» **Work to complete**
For every line in the records below that contains the word "examples", add one to a count, and report only that count.

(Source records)
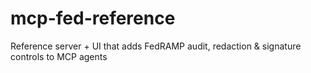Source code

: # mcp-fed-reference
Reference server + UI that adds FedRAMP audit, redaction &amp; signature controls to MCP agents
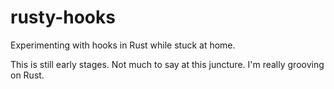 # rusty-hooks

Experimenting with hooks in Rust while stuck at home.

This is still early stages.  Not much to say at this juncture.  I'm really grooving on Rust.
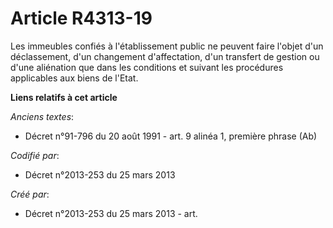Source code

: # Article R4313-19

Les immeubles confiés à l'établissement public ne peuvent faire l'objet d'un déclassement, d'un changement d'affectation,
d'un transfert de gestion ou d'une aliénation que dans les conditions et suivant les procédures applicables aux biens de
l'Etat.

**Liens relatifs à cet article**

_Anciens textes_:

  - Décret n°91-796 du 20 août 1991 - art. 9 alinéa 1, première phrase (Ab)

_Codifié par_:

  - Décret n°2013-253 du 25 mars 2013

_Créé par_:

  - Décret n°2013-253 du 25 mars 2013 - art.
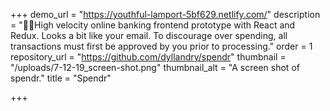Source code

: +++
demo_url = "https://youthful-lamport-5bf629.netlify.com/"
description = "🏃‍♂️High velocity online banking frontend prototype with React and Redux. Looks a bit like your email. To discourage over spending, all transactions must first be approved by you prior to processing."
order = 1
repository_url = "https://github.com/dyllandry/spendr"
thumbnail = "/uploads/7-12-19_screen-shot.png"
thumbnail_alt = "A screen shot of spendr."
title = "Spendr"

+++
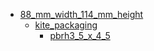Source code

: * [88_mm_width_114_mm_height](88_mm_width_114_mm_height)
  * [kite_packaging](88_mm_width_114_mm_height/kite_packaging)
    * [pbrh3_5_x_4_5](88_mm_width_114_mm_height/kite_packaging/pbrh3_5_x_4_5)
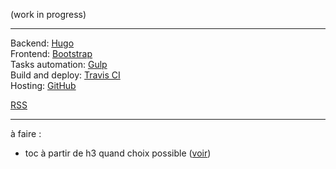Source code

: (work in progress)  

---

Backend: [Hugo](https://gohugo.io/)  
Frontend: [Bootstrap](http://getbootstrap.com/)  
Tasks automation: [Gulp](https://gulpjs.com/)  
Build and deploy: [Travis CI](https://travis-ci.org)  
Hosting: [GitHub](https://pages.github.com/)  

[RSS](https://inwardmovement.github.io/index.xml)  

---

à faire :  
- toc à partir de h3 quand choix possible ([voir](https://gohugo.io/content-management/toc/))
...
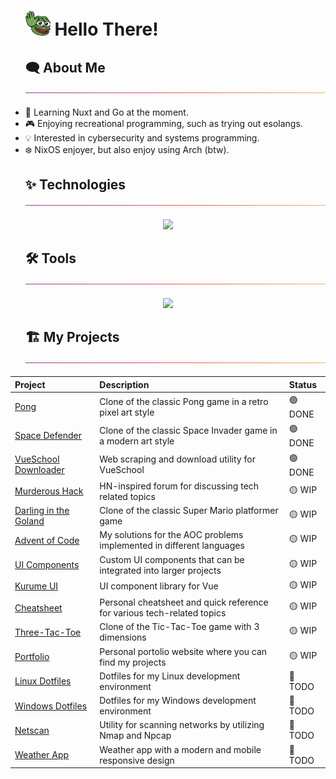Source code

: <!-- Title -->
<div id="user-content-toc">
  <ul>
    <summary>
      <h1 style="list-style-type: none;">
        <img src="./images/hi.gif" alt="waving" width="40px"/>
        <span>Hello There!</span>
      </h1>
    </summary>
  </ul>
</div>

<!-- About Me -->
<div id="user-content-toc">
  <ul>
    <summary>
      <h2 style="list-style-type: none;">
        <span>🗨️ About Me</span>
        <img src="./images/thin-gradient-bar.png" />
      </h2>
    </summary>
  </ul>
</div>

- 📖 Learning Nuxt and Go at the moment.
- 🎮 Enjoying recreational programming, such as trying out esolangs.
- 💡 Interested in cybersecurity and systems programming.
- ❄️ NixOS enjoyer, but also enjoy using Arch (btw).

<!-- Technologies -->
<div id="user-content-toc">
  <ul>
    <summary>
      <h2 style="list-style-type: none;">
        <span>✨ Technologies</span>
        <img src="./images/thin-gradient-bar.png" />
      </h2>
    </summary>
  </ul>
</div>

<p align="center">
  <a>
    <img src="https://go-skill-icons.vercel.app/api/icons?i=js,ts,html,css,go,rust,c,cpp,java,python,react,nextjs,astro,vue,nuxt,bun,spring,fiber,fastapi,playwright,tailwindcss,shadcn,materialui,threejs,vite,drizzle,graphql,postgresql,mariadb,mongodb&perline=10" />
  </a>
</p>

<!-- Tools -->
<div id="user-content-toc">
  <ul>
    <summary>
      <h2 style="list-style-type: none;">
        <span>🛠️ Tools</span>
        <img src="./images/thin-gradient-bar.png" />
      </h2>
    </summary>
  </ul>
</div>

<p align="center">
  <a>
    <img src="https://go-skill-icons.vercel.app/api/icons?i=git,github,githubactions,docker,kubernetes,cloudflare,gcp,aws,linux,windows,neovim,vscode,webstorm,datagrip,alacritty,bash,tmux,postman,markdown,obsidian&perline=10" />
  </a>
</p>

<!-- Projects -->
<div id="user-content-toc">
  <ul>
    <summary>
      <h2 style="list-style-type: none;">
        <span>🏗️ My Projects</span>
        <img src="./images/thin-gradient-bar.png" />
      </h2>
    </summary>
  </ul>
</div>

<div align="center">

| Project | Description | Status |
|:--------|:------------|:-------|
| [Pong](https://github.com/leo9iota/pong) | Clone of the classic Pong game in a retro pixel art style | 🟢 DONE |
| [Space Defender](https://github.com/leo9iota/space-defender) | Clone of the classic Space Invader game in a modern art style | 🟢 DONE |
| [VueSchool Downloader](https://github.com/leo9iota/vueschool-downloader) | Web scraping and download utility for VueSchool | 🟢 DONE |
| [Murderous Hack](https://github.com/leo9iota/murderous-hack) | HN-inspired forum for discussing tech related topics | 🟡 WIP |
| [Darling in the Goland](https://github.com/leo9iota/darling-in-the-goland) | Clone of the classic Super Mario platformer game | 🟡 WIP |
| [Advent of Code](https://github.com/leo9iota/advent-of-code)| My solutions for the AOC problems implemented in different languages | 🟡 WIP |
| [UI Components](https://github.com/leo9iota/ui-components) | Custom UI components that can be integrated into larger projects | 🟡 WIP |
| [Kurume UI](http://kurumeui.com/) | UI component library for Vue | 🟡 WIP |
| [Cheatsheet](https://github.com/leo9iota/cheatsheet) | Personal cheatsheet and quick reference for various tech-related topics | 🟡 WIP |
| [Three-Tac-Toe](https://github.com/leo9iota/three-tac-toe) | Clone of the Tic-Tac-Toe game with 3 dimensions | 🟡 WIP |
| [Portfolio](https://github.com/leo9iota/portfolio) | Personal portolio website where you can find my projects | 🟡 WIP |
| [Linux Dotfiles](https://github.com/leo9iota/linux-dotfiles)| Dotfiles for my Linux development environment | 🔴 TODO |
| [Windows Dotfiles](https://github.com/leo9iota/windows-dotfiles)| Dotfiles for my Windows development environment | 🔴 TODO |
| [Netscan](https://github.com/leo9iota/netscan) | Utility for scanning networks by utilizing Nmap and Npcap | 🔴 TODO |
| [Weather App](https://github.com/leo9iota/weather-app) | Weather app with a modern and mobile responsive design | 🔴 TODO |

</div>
* * *
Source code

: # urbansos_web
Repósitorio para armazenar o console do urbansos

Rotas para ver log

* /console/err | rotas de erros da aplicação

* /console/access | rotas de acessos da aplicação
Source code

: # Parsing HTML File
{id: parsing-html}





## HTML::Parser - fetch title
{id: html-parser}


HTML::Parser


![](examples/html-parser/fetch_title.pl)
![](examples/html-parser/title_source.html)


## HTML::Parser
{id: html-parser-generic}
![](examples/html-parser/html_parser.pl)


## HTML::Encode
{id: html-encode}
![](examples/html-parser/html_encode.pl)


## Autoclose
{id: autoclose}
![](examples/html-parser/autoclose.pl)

» **Task answer**
5